O marxismo, seja no Brasil, seja na América Latina, é marcado pela hegemonia de um determinado enfoque teórico-metodológico baseado na idéia central de dependência, que por sua vez, em âmbito mundial, tem na perspectiva do sistema-mundo sua mais bem acabada e difundida teoria. Seu principal teórico, Immanuel Wallerstein, parte da premissa da “externalidade”, o que em curtas palavras significa que o lugar ocupado por determinado país no mundo depende sobremaneira da dinâmica do “sistema-mundo”, que por sua vez (o “sistema-mundo”) tem grande impacto no desenvolvimento interno de cada nação, em detrimento do processo histórico em si, capaz de abarcar com essencialidade a categoria de modo de produção (1).

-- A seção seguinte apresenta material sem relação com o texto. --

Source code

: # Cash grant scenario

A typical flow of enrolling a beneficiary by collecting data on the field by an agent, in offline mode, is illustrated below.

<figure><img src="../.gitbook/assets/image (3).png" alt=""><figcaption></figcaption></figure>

Algo somente possível no âmbito da categoria de formação econômico-social.


Um problema – também – de ortodoxia marxista

Observando, de forma superficial, a lógica da ênfase no “externo” desloca a necessária concentração nas condições internas de cada unidade de análise (formação social) tendo conseqüência direta na impossibilidade de análise da transição e suas fases, análise esta que se constitui no principal objetivo do materialismo histórico (2). Isto por si só torna-se a perspectiva do “sistema-mundo” algo no mínimo tendente a uma síntese a-histórica do processo de reprodução tanto do capital, quanto da gênese e substituição de modos de produção.



Retornando, Wallerstein assenta sua hipótese no desenvolvimento de um sistema capitalista mundializado que nasce e se desenvolve entre os séculos 15 e 17 e se consolida após a revolução russa de 1917. O nível de integração que alcançou este “sistema capitalista mundial” levou o autor a designar o conjunto sistêmico não mais de “economia mundial” e sim “economia-mundo” (3). Isto tem relação direta (fases de desenvolvimento) com uma duvidosa base marxista praticada por Braudel, que em suas periodizações históricas (ciclos históricos) abstraiu, por exemplo os ciclos de curta (Juglar/Marx) e longa duração (Kondratiev). Tal negação dos “ciclos econômicos” pode redundar na própria negação do processo de acumulação ou na pior das hipóteses relacionar tal como fez Wallerstein: confundindo a acumulação capitalista em si com o processo de acumulação primitiva a partir do século 16.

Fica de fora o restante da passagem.